Cost Savings Applied to Segment Closing Adjustment

Cross-motions for summary judgment on a contractor’s segment closing adjustment obligation under Cost Accounting Standard 413 were resolved in the contractor’s favor by the Court of Federal Claims because the government received a financial benefit from the transfer of pension assets that exceeded the amount of the segment closing adjustment the contractor would otherwise owe the government. CAS 413.50(c)(12) provides for adjustments to pension costs to account for a closed segment’s pension surplus or deficit, determined by calculating the difference between the market value of the pension plan assets allocated to the closed segment and the actuarial liability for the segment. If there is a surplus, the government may be entitled to the “Teledyne share” (see 47 CCF ¶78,020, CA-FC 2003, affirming 45 CCF ¶77,803, FedCl 2001), calculated as a fraction whose numerator equals the government’s contributions to flexibly-priced contracts that provide for CAS 413, and whose denominator equals total pension contributions from all sources since the date of the pension plan’s inception.

Teledyne Share

Here, the contractor’s pension plans had a surplus when the contractor sold four business segments. The government argued the contractor’s Teledyne calculations were incorrect and the contractor owed it more than $12 million, while the contractor contended it owed nothing because its segment closing adjustment obligation was exceeded by the measurable benefit to the government that resulted from the transfer of surplus pension assets to the purchaser.
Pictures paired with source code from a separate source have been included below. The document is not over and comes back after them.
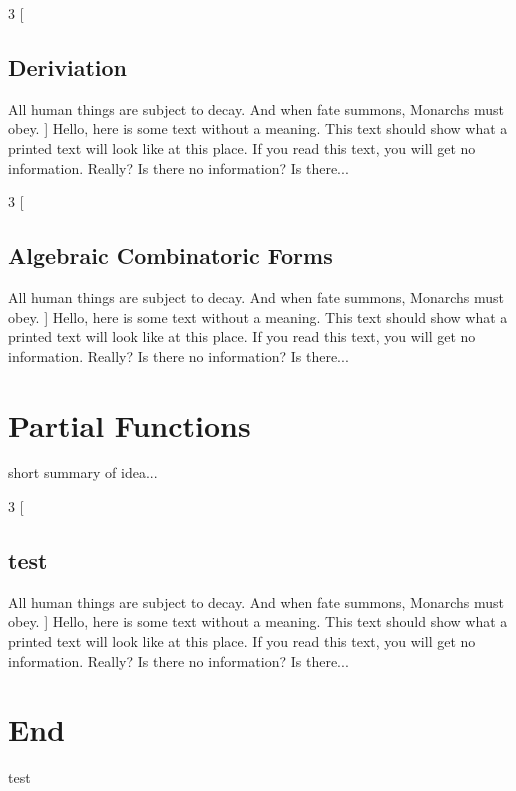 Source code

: \documentclass[12pt, letterpaper, twosided]{article}
\begin{document}
	\begin{multicols}{3}
[
	\subsection{Deriviation}
All human things are subject to decay. And when fate summons, Monarchs must obey.
]
\hspace{0.5cm}Hello, here is some text without a meaning.  This text should show what 
a printed text will look like at this place.
If you read this text, you will get no information.  Really?  Is there 
no information?  Is there...
	\end{multicols}


	\begin{multicols}{3}
[
	\subsection{Algebraic Combinatoric Forms}
All human things are subject to decay. And when fate summons, Monarchs must obey.
]
\hspace{0.5cm}Hello, here is some text without a meaning.  This text should show what 
a printed text will look like at this place.
If you read this text, you will get no information.  Really?  Is there 
no information?  Is there...
	\end{multicols}



\newpage
\section{Partial Functions}%
\hspace{0.5cm}short summary of idea...

	\begin{multicols}{3}
[
	\subsection{test}
All human things are subject to decay. And when fate summons, Monarchs must obey.
]
\hspace{0.5cm}Hello, here is some text without a meaning.  This text should show what 
a printed text will look like at this place.
If you read this text, you will get no information.  Really?  Is there 
no information?  Is there...
	\end{multicols}



\newpage
\section*{End}%
\hspace{0.5cm}test




	
\end{document}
The parties disagreed on whether the contractor should have included pre-1968 deferred annuity contributions made from the inception of a predecessor pension plan in the denominator of the Teledyne share. The contractor argued the contributions should be included because the assets contributed to the pension surplus. The court agreed, finding inclusion of the contributions was supported by Joint Guidance issued by the Defense Contract Management and Audit agencies, which the contractor was bound to follow. The contractor presented undisputed evidence that the annuities attributable to the pre-1968 contributions were retroactively cancelled and the assets were then co-mingled with the assets in the pension administration fund, continued to accumulate, and were eventually co-mingled with the pension assets.

Participation Rate

The parties also disputed how to determine the government’s participation rate in the contractor’s fixed-price incentive contracts, which affected the Teledyne share numerator. Although costs allocated to firm-fixed-price contracts are not included in the Teledyne share because the contractor bears all cost risks, the government was entitled to share in the pension costs allocated to FPI contracts because it shared the risk of cost over- or under-runs before the price ceiling is reached. The contractor argued a 30% government cost participation rate was a reasonable proxy for government participation in its FPI contracts because it was derived from a settlement agreement between the government and a successor in interest to the contractor. The court again agreed with the contractor, finding the government negotiated and approved the 30% share rate for FPI contracts concerning one of the largest segments at issue, and the government did not support its proposed 100% rate with factual evidence. Even if issues regarding the benefit to the government based on the surplus transfer were resolved in the government’s favor, including the pre-1968 contributions in the Teledyne denominator and using a 30% government FPI participation rate in calculating the numerator reduced the amount the contractor owed the government to zero. ( Unisys Corp. v. U.S., FedCl, 57 CCF ¶80,084)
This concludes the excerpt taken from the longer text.